When a project dies, it's quiet and subtle.  The team tends to only work on the "fun" things and new functionality that doesn't touch the old messes.  The releases come farther and farther apart with smaller and smaller improvements.  The commits slow to a trickle.  Eventually the team itself stops interacting with the community as they've moved on to other priorities.  I've seen it more times than I can count and it's hard to blame the team in the slightest… after all, this is starting to look like real work and they're not getting paid for this effort.

On the flip side, quite often the team will decide to re-write from the ground up.  They create a grand scheme for replacing the whole system with something clean, cool, and amazing.  While the plan looks good on paper, it normally doesn't happen that way.  The timeline is much longer than initially imagined and the work is more than they thought, and often the team drifts away and the project quietly dies (as above).  Regardless, if a strong vision can keep the team together, a re-write could be successful.

In the commercial world, the quiet death seems to be rare.  After all, if a product is generating revenue, it's unlikely to be shelved without a replacement.  Therefore, I believe complete re-writes are much more common… Windows Vista, Netscape/Mozilla, etc.

Manage It Effectively:

We've all had that one library, class, or method that irritates everyone on the project.  It's probably a performance bottleneck, it's prone to breaking, and it haunts you in your sleep.  I'd wager that you have something even worse in your code… something that has worked well enough so far that no one has noticed how nasty and hacked together that is.  And this is where technical debt is the nastiest:  When you don't know you have it.

Sometime soon you'll have a major release, there will be customers screaming at you, your boss will be on his twelfth cup of coffee (and 28th time past your cube), and your email will be blowing up is the one time this monstrosity is going to break.  It's not going to break and fail safe like a good little piece of software, it will fail spectacularly.  It's going to fail and spew garbage across your database tables, take down your server, and even kick your dog… twice.

The problem is that if you don't know where your potential problems are – even if you can't fix them immediately – you don't know how to mitigate risks appropriately.  When you find problems in the system, you have to do one of two things:  Fix them or log them.

And here's the key: Every time you find debt, log it and prioritize it.

Your priorities can be as simple as: "Now!", "Soon", "Later", and "Wouldn't it be nice?"

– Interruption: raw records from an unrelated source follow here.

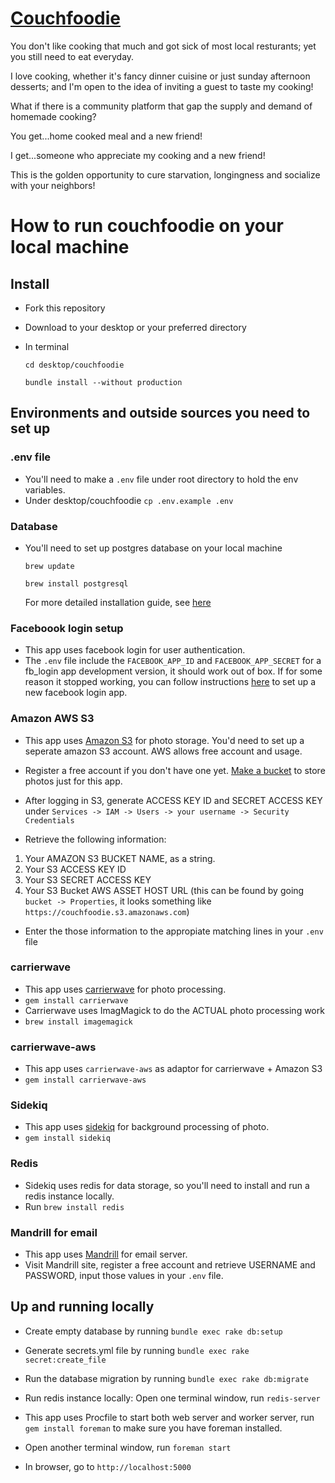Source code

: <a href="http://couchfoodie.io" target="_blank">Couchfoodie</a>
===========

You don't like cooking that much and got sick of most local resturants; yet you still need to eat everyday.

I love cooking, whether it's fancy dinner cuisine or just sunday afternoon desserts; and I'm open to the idea of inviting a guest to taste my cooking!

What if there is a community platform that gap the supply and demand of homemade cooking?

You get...home cooked meal and a new friend!

I get...someone who appreciate my cooking and a new friend!

This is the golden opportunity to cure starvation, longingness and socialize with your neighbors!

# How to run couchfoodie on your local machine #

## Install  

* Fork this repository
* Download to your desktop or your preferred directory
* In terminal 

	`cd desktop/couchfoodie`

	`bundle install --without production`

## Environments and outside sources you need to set up

### .env file

* You'll need to make a `.env` file under root directory to hold the env variables. 
* Under desktop/couchfoodie `cp .env.example .env`

### Database

* You'll need to set up postgres database on your local machine

	<code>brew update</code>

	<code>brew install postgresql</code>

	For more detailed installation guide, see <a href="http://www.moncefbelyamani.com/how-to-install-postgresql-on-a-mac-with-homebrew-and-lunchy/" target="_blank">here</a>


### Faceboook login setup

* This app uses facebook login for user authentication. 
* The `.env` file include the `FACEBOOK_APP_ID` and `FACEBOOK_APP_SECRET` for a fb_login app development version, it should work out of box. If for some reason it stopped working, you can follow instructions <a href="https://developers.facebook.com/docs/facebook-login/v2.1" target="_blank">here</a> to set up a new facebook login app.

### Amazon AWS S3

* This app uses <a href="http://aws.amazon.com/s3/?sc_channel=PS&sc_campaign=AWS_Free_Tier_2013_T&sc_country=US&sc_publisher=Google&sc_medium=b_test_storage_e-aws_s3&sc_content=40951151682&sc_detail=Aws%20s3&sc_category=storage_CDN&sc_segment=s3&sc_matchtype=e" target="_blank">Amazon S3</a> for photo storage. You'd need to set up a seperate amazon S3 account. AWS allows free account and usage.

* Register a free account if you don't have one yet. <a href="http://docs.aws.amazon.com/AmazonS3/latest/gsg/CreatingABucket.html" target="_blank">Make a bucket</a> to store photos just for this app.

* After logging in S3, generate ACCESS KEY ID and SECRET ACCESS KEY under `Services -> IAM -> Users -> your username -> Security Credentials`
* Retrieve the following information:

1. Your AMAZON S3 BUCKET NAME, as a string.
2. Your S3 ACCESS KEY ID
3. Your S3 SECRET ACCESS KEY
4. Your S3 Bucket AWS ASSET HOST URL (this can be found by going `bucket -> Properties`, it looks something like `https://couchfoodie.s3.amazonaws.com`)

* Enter the those information to the appropiate matching lines in your `.env` file

### carrierwave

* This app uses <a href="https://github.com/carrierwaveuploader/carrierwave" target="_blank">carrierwave</a> for photo processing. 
* `gem install carrierwave`
* Carrierwave uses ImagMagick to do the ACTUAL photo processing work
* `brew install imagemagick`

### carrierwave-aws

* This app uses `carrierwave-aws` as adaptor for carrierwave + Amazon S3
* `gem install carrierwave-aws`


### Sidekiq

* This app uses <a href="https://github.com/mperham/sidekiq" target="_blank">sidekiq</a> for background processing of photo.
* `gem install sidekiq`

### Redis

* Sidekiq uses redis for data storage, so you'll need to install and run a redis instance locally.
* Run `brew install redis`

### Mandrill for email

* This app uses <a href="https://www.mandrill.com/" target="_blank">Mandrill</a> for email server.
* Visit Mandrill site, register a free account and retrieve USERNAME and PASSWORD, input those values in your `.env` file. 

## Up and running locally

* Create empty database by running `bundle exec rake db:setup`
* Generate secrets.yml file by running `bundle exec rake secret:create_file`
* Run the database migration by running `bundle exec rake db:migrate`

* Run redis instance locally: Open one terminal window, run `redis-server`
* This app uses Procfile to start both web server and worker server, run `gem install foreman` to make sure you have foreman installed.
* Open another terminal window, run `foreman start`
* In browser, go to `http://localhost:5000`
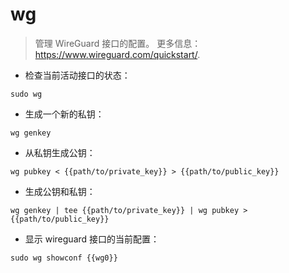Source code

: # wg

> 管理 WireGuard 接口的配置。
> 更多信息：<https://www.wireguard.com/quickstart/>.

- 检查当前活动接口的状态：

`sudo wg`

- 生成一个新的私钥：

`wg genkey`

- 从私钥生成公钥：

`wg pubkey < {{path/to/private_key}} > {{path/to/public_key}}`

- 生成公钥和私钥：

`wg genkey | tee {{path/to/private_key}} | wg pubkey > {{path/to/public_key}}`

- 显示 wireguard 接口的当前配置：

`sudo wg showconf {{wg0}}`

With every debt "on the books" and prioritized when there are new feature requests or you have a bit of downtime, you have a better idea of what needs to be done and what could be done.  In addition,  by keeping this information along with the existing issue list, you can relate it to other issues and quite often you'll see patterns emerge where the areas with the most technical are also the areas with the most bugs. This will allow you to track down and eliminate the debts where your payment is the highest and most painful.